This study addresses the interpretability and trustworthiness bottlenecks in driving style recognition for intelligent transportation systems, proposing an explainable AI framework that balances high accuracy with lightweight deployment. Methodologically, it constructs a high-fidelity CARLA-Drive simulation dataset; integrates tree-based models—including Random Forest and XGBoost—with SHAP for global feature importance analysis and instance-level attribution explanations; and applies model pruning and feature selection to achieve deployment-friendly efficiency. Its key contribution is the first deep integration of SHAP into a multi-model, three-class driving style classification task—achieving 0.92 accuracy while delivering fine-grained, human-understandable decision rationales. Experimental results demonstrate an optimal trade-off among predictive performance, interpretability, and engineering practicality, significantly enhancing driver trust in and willingness to adopt AI-generated recommendations.

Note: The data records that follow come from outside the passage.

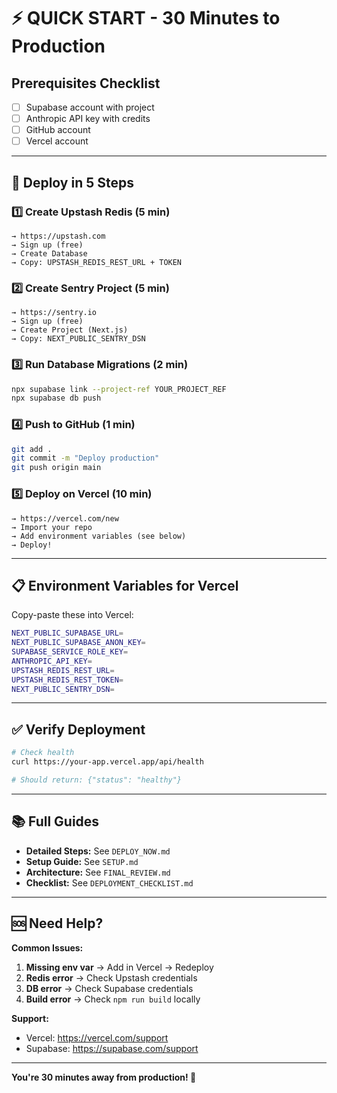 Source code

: # ⚡ QUICK START - 30 Minutes to Production

## Prerequisites Checklist

- [ ] Supabase account with project
- [ ] Anthropic API key with credits
- [ ] GitHub account
- [ ] Vercel account

---

## 🚀 Deploy in 5 Steps

### 1️⃣ Create Upstash Redis (5 min)
```
→ https://upstash.com
→ Sign up (free)
→ Create Database
→ Copy: UPSTASH_REDIS_REST_URL + TOKEN
```

### 2️⃣ Create Sentry Project (5 min)
```
→ https://sentry.io
→ Sign up (free)
→ Create Project (Next.js)
→ Copy: NEXT_PUBLIC_SENTRY_DSN
```

### 3️⃣ Run Database Migrations (2 min)
```bash
npx supabase link --project-ref YOUR_PROJECT_REF
npx supabase db push
```

### 4️⃣ Push to GitHub (1 min)
```bash
git add .
git commit -m "Deploy production"
git push origin main
```

### 5️⃣ Deploy on Vercel (10 min)
```
→ https://vercel.com/new
→ Import your repo
→ Add environment variables (see below)
→ Deploy!
```

---

## 📋 Environment Variables for Vercel

Copy-paste these into Vercel:

```bash
NEXT_PUBLIC_SUPABASE_URL=
NEXT_PUBLIC_SUPABASE_ANON_KEY=
SUPABASE_SERVICE_ROLE_KEY=
ANTHROPIC_API_KEY=
UPSTASH_REDIS_REST_URL=
UPSTASH_REDIS_REST_TOKEN=
NEXT_PUBLIC_SENTRY_DSN=
```

---

## ✅ Verify Deployment

```bash
# Check health
curl https://your-app.vercel.app/api/health

# Should return: {"status": "healthy"}
```

---

## 📚 Full Guides

- **Detailed Steps:** See `DEPLOY_NOW.md`
- **Setup Guide:** See `SETUP.md`
- **Architecture:** See `FINAL_REVIEW.md`
- **Checklist:** See `DEPLOYMENT_CHECKLIST.md`

---

## 🆘 Need Help?

**Common Issues:**
1. **Missing env var** → Add in Vercel → Redeploy
2. **Redis error** → Check Upstash credentials
3. **DB error** → Check Supabase credentials
4. **Build error** → Check `npm run build` locally

**Support:**
- Vercel: https://vercel.com/support
- Supabase: https://supabase.com/support

---

**You're 30 minutes away from production! 🚀**
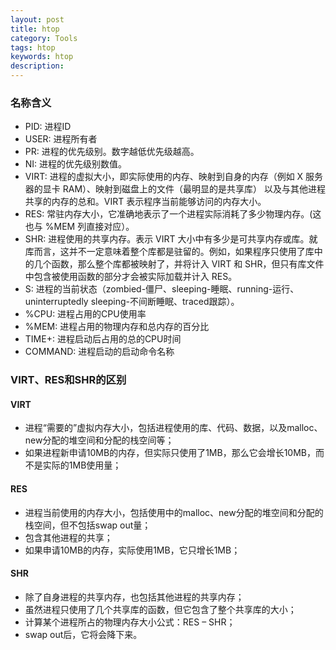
 ```yaml
---
layout: post
title: htop
category: Tools
tags: htop
keywords: htop
description:
---
```



### 名称含义

- PID: 进程ID
- USER: 进程所有者
- PR: 进程的优先级别。数字越低优先级越高。
- NI: 进程的优先级别数值。
- VIRT: 进程的虚拟大小，即实际使用的内存、映射到自身的内存（例如 X 服务器的显卡 RAM）、映射到磁盘上的文件（最明显的是共享库） 以及与其他进程共享的内存的总和。VIRT 表示程序当前能够访问的内存大小。
- RES: 常驻内存大小，它准确地表示了一个进程实际消耗了多少物理内存。(这也与 %MEM 列直接对应）。
- SHR: 进程使用的共享内存。表示 VIRT 大小中有多少是可共享内存或库。就库而言，这并不一定意味着整个库都是驻留的。例如，如果程序只使用了库中的几个函数，那么整个库都被映射了，并将计入 VIRT 和 SHR，但只有库文件中包含被使用函数的部分才会被实际加载并计入 RES。
- S: 进程的当前状态（zombied-僵尸、sleeping-睡眠、running-运行、uninterruptedly sleeping-不间断睡眠、traced跟踪）。
- %CPU: 进程占用的CPU使用率
- %MEM: 进程占用的物理内存和总内存的百分比
- TIME+: 进程启动后占用的总的CPU时间
- COMMAND: 进程启动的启动命令名称


### VIRT、RES和SHR的区别

#### VIRT

- 进程“需要的”虚拟内存大小，包括进程使用的库、代码、数据，以及malloc、new分配的堆空间和分配的栈空间等；
- 如果进程新申请10MB的内存，但实际只使用了1MB，那么它会增长10MB，而不是实际的1MB使用量；

#### RES

- 进程当前使用的内存大小，包括使用中的malloc、new分配的堆空间和分配的栈空间，但不包括swap out量；
- 包含其他进程的共享；
- 如果申请10MB的内存，实际使用1MB，它只增长1MB；
#### SHR

- 除了自身进程的共享内存，也包括其他进程的共享内存；
- 虽然进程只使用了几个共享库的函数，但它包含了整个共享库的大小；
- 计算某个进程所占的物理内存大小公式：RES – SHR；
- swap out后，它将会降下来。
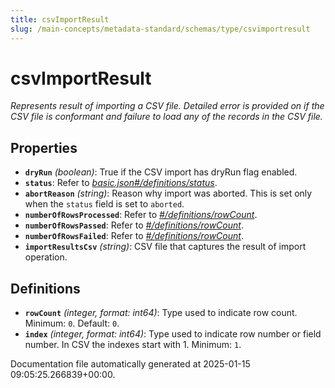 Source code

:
 ```yaml
---
title: csvImportResult
slug: /main-concepts/metadata-standard/schemas/type/csvimportresult
---
```


# csvImportResult

*Represents result of importing a CSV file. Detailed error is provided on if the CSV file is conformant and failure to load any of the records in the CSV file.*

## Properties

- **`dryRun`** *(boolean)*: True if the CSV import has dryRun flag enabled.
- **`status`**: Refer to *[basic.json#/definitions/status](#sic.json#/definitions/status)*.
- **`abortReason`** *(string)*: Reason why import was aborted. This is set only when the `status` field is set to `aborted`.
- **`numberOfRowsProcessed`**: Refer to *[#/definitions/rowCount](#definitions/rowCount)*.
- **`numberOfRowsPassed`**: Refer to *[#/definitions/rowCount](#definitions/rowCount)*.
- **`numberOfRowsFailed`**: Refer to *[#/definitions/rowCount](#definitions/rowCount)*.
- **`importResultsCsv`** *(string)*: CSV file that captures the result of import operation.
## Definitions

- **`rowCount`** *(integer, format: int64)*: Type used to indicate row count. Minimum: `0`. Default: `0`.
- **`index`** *(integer, format: int64)*: Type used to indicate row number or field number. In CSV the indexes start with 1. Minimum: `1`.


Documentation file automatically generated at 2025-01-15 09:05:25.266839+00:00.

Artificial intelligence (AI) is increasingly used in the automotive industry for applications such as driving style classification, which aims to improve road safety, efficiency, and personalize user experiences. While deep learning (DL) models, such as Long Short-Term Memory (LSTM) networks, excel at this task, their black-box nature limits interpretability and trust. This paper proposes a machine learning (ML)-based method that balances high accuracy with interpretability. We introduce a high-quality dataset, CARLA-Drive, and leverage ML techniques like Random Forest (RF), Gradient Boosting (XGBoost), and Support Vector Machine (SVM), which are efficient, lightweight, and interpretable. In addition, we apply the SHAP (Shapley Additive Explanations) explainability technique to provide personalized recommendations for safer driving. Achieving an accuracy of 0.92 on a three-class classification task with both RF and XGBoost classifiers, our approach matches DL models in performance while offering transparency and practicality for real-world deployment in intelligent transportation systems.